The Toyota Sequoia is among the best of the full-size SUVs. It's about the same size as a Ford Expedition, slightly larger than a Chevy Tahoe. Like most Toyotas, it's very well engineered and offers the highest levels of quality, durability, and reliability. It's quiet and comfortable.
The Sequoia is a great family vehicle, a modern replacement for the traditional American station wagon, with three rows of seats capable of carrying eight passengers.
Piloting the 2002 Toyota Sequoia on the open road is a pleasure. We loved the smooth and powerful V8 engine. It's a marvel of a power plant, and this truck needs all of its 240 horsepower. The transmission, too, was seamless in operation. With such a long wheelbase and overall heft, the Sequoia delivers a comfortable ride on all types of road conditions. While our Limited model was almost as luxurious as a Lexus, it wasn't nearly as quiet. Wind noise at highway speeds wasn't obtrusive, but the cabin wasn't as hushed as Lexus LS 430 sedan we recently drove.
But all of this luxury and comfort come with a price: The Sequoia is an absolute pig at the gas pump. EPA says to expect only 14 mpg in city driving and a paltry 17 mpg on the highway.
Braking, while never nerve rattling, takes a little getting used to. Stopping a vehicle the size of a Sequoia takes planning ahead, and you shouldn't wait until the last minute to apply pressure to the pedal. Technically, the brakes work fine (and ABS is standard); just don't forget that you're not driving a lithe sports car.
The Sequoia is not, however, a joy to get in and out of. Although the Limited model comes with side running boards (optional on the SR5) and grab handles mounted inside of the doorframes, you must be prepared to lift yourself up and into this vehicle. In contrast, a regular car allows you to literally drop into the seat. A big beast like the Sequoia requires some physical dexterity and for its occupants to be unafraid of heights: A commanding view of the passing scenery is guaranteed from every seat.
As you'd imagine from a vehicle of this size, the Sequoia is not an easy barge to park. Parallel parking this hulk in downtown Austin, Texas, proved to be a humbling experience.
The Sequoia is a champ if you have to transport lots of kids to and fro on a regular basis. We say "kids" because they're the only ones with the agility to hop over the middle-row to get to the three-person rear seats. Asking full-sized adults to crawl back there will likely cost you a few friends.

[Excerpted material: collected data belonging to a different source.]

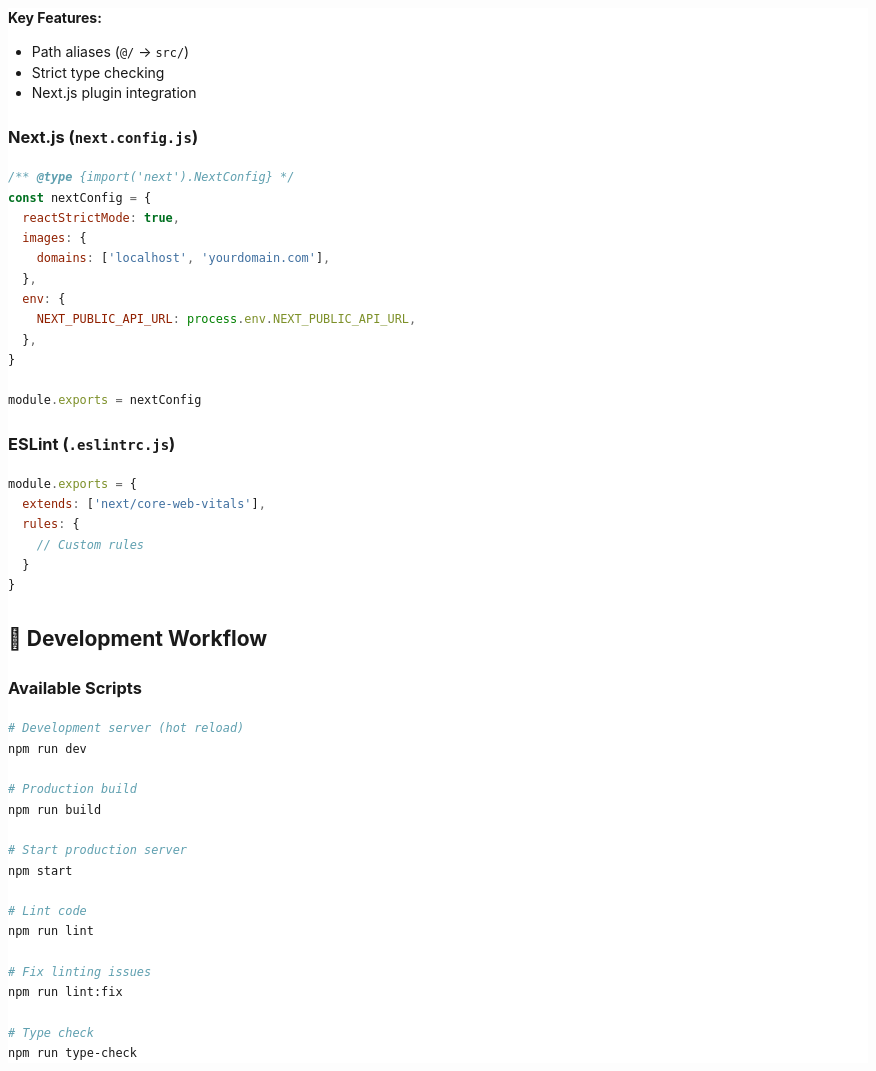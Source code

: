 **Key Features:**

- Path aliases (`@/` → `src/`)
- Strict type checking
- Next.js plugin integration

### Next.js (`next.config.js`)

```javascript
/** @type {import('next').NextConfig} */
const nextConfig = {
  reactStrictMode: true,
  images: {
    domains: ['localhost', 'yourdomain.com'],
  },
  env: {
    NEXT_PUBLIC_API_URL: process.env.NEXT_PUBLIC_API_URL,
  },
}

module.exports = nextConfig
```

### ESLint (`.eslintrc.js`)

```javascript
module.exports = {
  extends: ['next/core-web-vitals'],
  rules: {
    // Custom rules
  }
}
```

## 🧪 Development Workflow

### Available Scripts

```bash
# Development server (hot reload)
npm run dev

# Production build
npm run build

# Start production server
npm start

# Lint code
npm run lint

# Fix linting issues
npm run lint:fix

# Type check
npm run type-check
```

There are two controls to activate the optional four-wheel drive system. The first is a simple button, located fairly low in the center of the dashboard. Punching it will put the vehicle in four-wheel high, which is good for driving on snowy or slippery roads. Engaging this extra traction can be done on the fly without having to stop the vehicle. You'll also find a traditional-looking shift lever located between the front seats to activate four-wheel low; also known as the creeper gear, this is only for more extreme off-road use, such as descending a very steep hill.
Speaking of steep hills, the Sequoia's active traction control, called A-TRAC, which comes standard on four-wheel-drive models, made it easy for us to drive straight up a set of moguls on a dry, gravel-covered ski slope at Big Sky, Montana. Instead of modulating the throttle, we simply held the gas down, and it walked right up the hill, transferring torque to the tires with the best grip. Drop it into the low range, and the system automatically locks the center differential for go-anywhere traction capability. Two-wheel-drive Sequoias also come standard with traction control, though, obviously, they won't offer the mogul-climbing abilities of the four-wheel-drive models.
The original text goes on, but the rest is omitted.